The Adelaide Festival joins the melee of art options available to us when it opens on Friday. If you're not sure where to start, this simple guide to its content has all your sensory needs covered.
Adelaide Festival for the senses
Inspiring, shocking and often deeply thought provoking, The Adelaide Festival of Arts presents yet another showcase of world-renowned performances and artists this year. CityMag helps you navigate the program according to your sensory preference.
Shows that shock your ears
Mogwai – Fri 27 Feb / Thebarton Theatre
Vampillia – Fri 6 March / Freemasons Hall
Unsound Adelaide – Thurs 12 March / Fri 13 March / Sat 14 March / Freemasons Hall
Masters of brooding post-rock, Mogwai will grace the ‘Thebby’ stage on Friday for the festival’s opening night. The Scottish quintet have built a global reputation, impressing crowds with their climactic style of rock that builds to incredible heights. The soaring riffs and powerful, synth beats will leave your ears in a spin. Equally as shocking is Japan’s Vampillia, who delve into new territory, fusing their heavy rock style with classical and punk elements to create what critics are calling ‘a wonderfully bizarre avant-garde hybrid.’ This 11 piece ‘brutal orchestra’ is as entertaining visually as they are musically, with each member sporting their own brand of eccentricity.
Pushing further into the unchartered waters of experimental electronic club music is Unsound Adelaide. After two sell out seasons at the festival, Unsound Adelaide 2015 will span over three nights, with a solid line up of influential international artists, such as Model 500 from Detroit, Fushitsusha from Japan and Forest Swords from the UK, who each bring to life their unique sound amid a smoky haze and strobe lights.
Shows that surprise your eyes
Azimut – Fri Feb 27-Sun March 1 / Festival Theatre
La Merda – Thurs March 5-Sun March 8 / Space Theatre
Orbo Novo – Sat March 7-Sun March 8 / Festival Theatre
Described as a “physical meditation”, Azimut is a collaboration between award-winning French director Aurélien Bory and Le Groupe Acrobatique de Tanger. This Australian premiere feels like a masterful illusion, combining elements of dance, physical theatre and acrobatics to create something that will please your eyes as well as surprise them.
Just as much a meditation on life, but in stark contrast to Azimut is La Merda – a raw, brutal, in your face onslaught of words, sounds and movement that depict the nature of modern society through the thoughts of Silvia Gallerano. This multi award-winning piece will penetrate your being, as Gallerano’s naked frame, desperate howls and echoing wails communicate thoughts, emotions and bigger issues on a whole new level.
Similarly, Orbo Novo, from the acclaimed Cedar Lake Dance Company, uses the physical medium of dance, paired with music, to convey the emotional and physical struggle of neuroanatomist Jill Bolte Taylor as she experiences a stroke.
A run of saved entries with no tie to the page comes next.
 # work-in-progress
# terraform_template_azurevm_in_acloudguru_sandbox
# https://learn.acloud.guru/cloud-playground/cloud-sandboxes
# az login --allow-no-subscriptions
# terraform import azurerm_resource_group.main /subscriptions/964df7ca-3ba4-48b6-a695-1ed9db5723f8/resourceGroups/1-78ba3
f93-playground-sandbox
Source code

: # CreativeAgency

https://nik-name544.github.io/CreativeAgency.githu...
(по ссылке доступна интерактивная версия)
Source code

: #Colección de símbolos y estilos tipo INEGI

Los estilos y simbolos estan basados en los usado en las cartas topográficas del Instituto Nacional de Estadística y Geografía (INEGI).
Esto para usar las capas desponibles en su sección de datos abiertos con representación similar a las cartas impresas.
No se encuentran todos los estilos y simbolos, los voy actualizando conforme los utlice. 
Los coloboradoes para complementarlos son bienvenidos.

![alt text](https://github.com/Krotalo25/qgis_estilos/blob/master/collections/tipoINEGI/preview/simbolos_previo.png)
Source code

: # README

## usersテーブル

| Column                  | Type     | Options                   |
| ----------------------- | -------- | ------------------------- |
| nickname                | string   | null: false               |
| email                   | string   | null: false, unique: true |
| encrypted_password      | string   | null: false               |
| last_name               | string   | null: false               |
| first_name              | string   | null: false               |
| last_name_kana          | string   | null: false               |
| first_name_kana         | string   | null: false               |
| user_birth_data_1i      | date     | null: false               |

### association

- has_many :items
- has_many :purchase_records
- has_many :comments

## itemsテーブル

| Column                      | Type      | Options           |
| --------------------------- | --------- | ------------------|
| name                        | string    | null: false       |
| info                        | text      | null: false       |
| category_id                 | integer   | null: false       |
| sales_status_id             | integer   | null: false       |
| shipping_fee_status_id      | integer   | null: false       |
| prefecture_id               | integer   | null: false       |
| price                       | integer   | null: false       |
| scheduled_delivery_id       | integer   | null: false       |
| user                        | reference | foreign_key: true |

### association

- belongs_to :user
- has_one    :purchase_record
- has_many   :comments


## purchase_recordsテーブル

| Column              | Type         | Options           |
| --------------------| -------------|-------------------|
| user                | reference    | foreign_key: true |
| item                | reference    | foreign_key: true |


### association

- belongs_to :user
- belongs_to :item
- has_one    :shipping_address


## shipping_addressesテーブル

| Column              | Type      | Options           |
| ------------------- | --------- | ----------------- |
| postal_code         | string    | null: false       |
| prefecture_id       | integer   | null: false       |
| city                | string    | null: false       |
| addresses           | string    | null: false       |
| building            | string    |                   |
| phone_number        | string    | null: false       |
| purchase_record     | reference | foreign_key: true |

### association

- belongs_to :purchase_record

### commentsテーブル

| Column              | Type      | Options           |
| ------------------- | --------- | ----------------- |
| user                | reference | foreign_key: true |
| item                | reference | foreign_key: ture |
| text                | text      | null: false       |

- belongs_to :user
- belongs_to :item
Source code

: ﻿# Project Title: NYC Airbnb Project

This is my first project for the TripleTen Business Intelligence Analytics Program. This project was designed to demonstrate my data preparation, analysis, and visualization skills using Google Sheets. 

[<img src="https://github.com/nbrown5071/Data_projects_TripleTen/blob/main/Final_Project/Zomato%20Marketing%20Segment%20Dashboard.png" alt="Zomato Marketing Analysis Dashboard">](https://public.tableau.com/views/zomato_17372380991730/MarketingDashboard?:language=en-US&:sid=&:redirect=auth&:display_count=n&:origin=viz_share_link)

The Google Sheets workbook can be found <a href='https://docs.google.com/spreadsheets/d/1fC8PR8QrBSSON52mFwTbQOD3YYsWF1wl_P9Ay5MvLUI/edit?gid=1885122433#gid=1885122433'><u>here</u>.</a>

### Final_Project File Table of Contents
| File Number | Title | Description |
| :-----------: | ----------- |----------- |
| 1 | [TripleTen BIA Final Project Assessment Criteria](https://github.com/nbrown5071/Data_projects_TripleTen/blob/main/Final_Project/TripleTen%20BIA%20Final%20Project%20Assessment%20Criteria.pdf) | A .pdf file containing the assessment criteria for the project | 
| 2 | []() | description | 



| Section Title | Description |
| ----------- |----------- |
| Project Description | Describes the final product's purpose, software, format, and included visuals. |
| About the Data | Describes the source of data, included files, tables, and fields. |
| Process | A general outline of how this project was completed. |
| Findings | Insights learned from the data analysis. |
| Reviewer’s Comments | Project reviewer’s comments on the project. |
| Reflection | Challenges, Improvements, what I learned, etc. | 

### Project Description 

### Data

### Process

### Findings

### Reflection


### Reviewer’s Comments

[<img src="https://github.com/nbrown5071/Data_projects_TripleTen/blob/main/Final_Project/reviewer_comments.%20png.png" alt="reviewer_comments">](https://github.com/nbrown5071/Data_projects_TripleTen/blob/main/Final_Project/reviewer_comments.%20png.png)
The subject matter lends itself well to the flow of the dancers, paired with violent jolts to convey the pain and the euphoria and ultimately the power of the mind.
Shows that challenge your head and your heart
Fela! The Concert – Thurs March 12-Sat March 14 / Festival Theatre
Nufonia Must Fall – Wed March 4-Sat March 7 / Dunstan Playhouse
Riverrun – Thurs Feb 26-Mon March 2 / Dunstan Playhouse
Fela! The Concert transports the audience to the Afrika Shrine nightclub in Nigeria, telling the story of Africa’s greatest musical icon and visionary, Fela Kuti. This version of the successful Broadway musical gives insight into Fela’s life as an activist and artist through projections of archive material interjected with vibrant, energetic performances of his revolutionary, Afrobeat music – a real feast for the senses.
Nufonia Must Fall, a live stage show from Eric San (otherwise known as Kid Koala), once again transports audiences to a distant world, a world where an out-of-work, out-of-date robot tries desperately to write the perfect love song. Originally a graphic novel, Nufonia Must Fall uses a cast of puppets, miniature sets and a string quartet to tell the heartfelt tale which has been known to provoke tears.
Finally, get swept up in the current of Riverrun, an adaptation of James Joyce’s Finnegan’s Wake in which director and sole performer Olwen Fouéré inhabits the voice of the river. Fouéré’s fierce, groundbreaking performance of Joyce’s ‘sound dance’ has been recognised internationally and will leave you utterly enthralled.